Это был действительно гром среди ясного неба!
Видавший всякие виды генерал Лукомский только посмеивался…
Попросив генерала Лукомского уведомить о решении румын наших дипломатических представителей в Софии и в Белграде, я, не останавливаясь в этих городах, поспешил в Варшаву, где от генерала Бредова узнал, что военным министерством уже отдано распоряжение о наряде подвижного состава для наших эшелонов и что в ближайшие дни начнется отправление наших войск.
Варшава была уже не та, какой я оставил ее, отправляясь в Крым. За время моего отсутствия Киев был оставлен поляками27, и польская армия, преследуемая большевиками, отходила к своим исходным позициям.
Столь резкое изменение стратегического положения внушало, по-видимому, польскому генеральному штабу серьезные опасения и передалось в Бухарест.
Наступавшие красные войска все время стремились охватить оба фланга польской армии. В случае своего успеха на юге большевики могли угрожать уже северным границам Румынии.
Для всякого мало-мальски разбирающегося человека было ясно, что, покончив с польской армией, красные войска немедленно обрушатся на изолированную Румынию.
Столь серьезно слагавшаяся обстановка побудила, по-видимому, и Польшу и Румынию обратить свое внимание в сторону Крыма, где реформированная Русская армия вновь начала свои действия против большевиков.
Хотя Крым был и далеко от польско-советского фронта, однако он оказывал существенное влияние на соотношение сил этих сторон.
Вновь ожившая Русская армия все более и более привлекала к себе внимание красного генерального штаба и побуждала его направлять свои резервы не на польский фронт, а против генерала Врангеля.
Эти обстоятельства, по-видимому, были учтены полностью Польшей и Румынией, и их генеральные штабы признали желательным для своих интересов усилить крымскую армию отрядом генерала Бредова.
Румыния, которая встретила нас пулеметами у Тирасполя, теперь охотно согласилась нас пропустить.
Как тогда, в январе, так и теперь, мы столкнулись опять с соображениями «реальной политики»…
Наш военный агент в Бухаресте генерал Геруа со свойственным ему тактом умело использовал румынские настроения, и перевозка нашего отряда была решена.
Положение войск в лагерях резко изменилось. Уже не было и речи о тех стеснениях и придирках, какие раньше так широко применялись комендантами. Стржалковский комендант Кевнарский проявлял исключительную любезность и, по-видимому, на всякий случай постоянно вспоминал свою прежнюю службу в Москве, недвусмысленно намекая, что он с удовольствием пережил бы опять это хорошее время.
Отправление наших эшелонов задерживалось неприбытием транспортов, и военное министерство постоянно осведомлялось, в каком положении этот вопрос.
Наконец были получены сведения о подходе транспортов, и эшелоны тронулись.

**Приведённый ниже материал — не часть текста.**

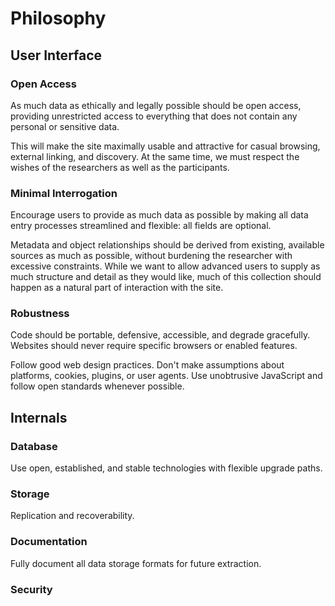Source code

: # Philosophy

## User Interface

### Open Access

As much data as ethically and legally possible should be open access, providing unrestricted access to everything that does not contain any personal or sensitive data.  

This will make the site maximally usable and attractive for casual browsing, external linking, and discovery.
At the same time, we must respect the wishes of the researchers as well as the participants.

### Minimal Interrogation

Encourage users to provide as much data as possible by making all data entry processes streamlined and flexible: all fields are optional.  

Metadata and object relationships should be derived from existing, available sources as much as possible, without burdening the researcher with excessive constraints.
While we want to allow advanced users to supply as much structure and detail as they would like, much of this collection should happen as a natural part of interaction with the site.

### Robustness

Code should be portable, defensive, accessible, and degrade gracefully.
Websites should never require specific browsers or enabled features.  

Follow good web design practices.
Don't make assumptions about platforms, cookies, plugins, or user agents.
Use unobtrusive JavaScript and follow open standards whenever possible.

## Internals

### Database

Use open, established, and stable technologies with flexible upgrade paths.  

### Storage

Replication and recoverability.

### Documentation

Fully document all data storage formats for future extraction.

### Security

В польских вагонах без пересадок войска доставлялись в Галац, где немедленно железными дорогами перевозились в Рени. В этом последнем заботами генерала Геруа был оборудован отличный питательный пункт на две тысячи человек. На местах прибытия наших эшелонов находились офицеры генерала Геруа, встречавшие войска.
Сам генерал Геруа тоже посещал пункт прибытия и погрузки русских войск, приезжая для этого специально из Бухареста.
В Румынии отряд почувствовал, что там действительно есть русский военный агент.
Генерал Бредов выехал из Варшавы с первыми эшелонами, дабы принимать и устраивать части отряда по прибытии их в Крым.
Мне приказано было оставаться в Варшаве и руководить отправлением войск.
Мне запомнился разговор, происшедший у меня с генералом Бредовым накануне его отъезда. Разговор этот чрезвычайно характеризует личность моего начальника.
У генерала Бредова в Варне находилась семья, много и нежно им любимая. Он все время мечтал о встрече с ней. Среди офицеров отряда было несколько человек, семьи которых тоже были в Варне. Все эти офицеры просили у генерала Бредова разрешения по прибытии в Галац съездить в Варну, повидать своих близких и затем со следующим транспортом или самостоятельно прибыть в Феодосию. С полной охотой удовлетворил генерал Бредов эти просьбы.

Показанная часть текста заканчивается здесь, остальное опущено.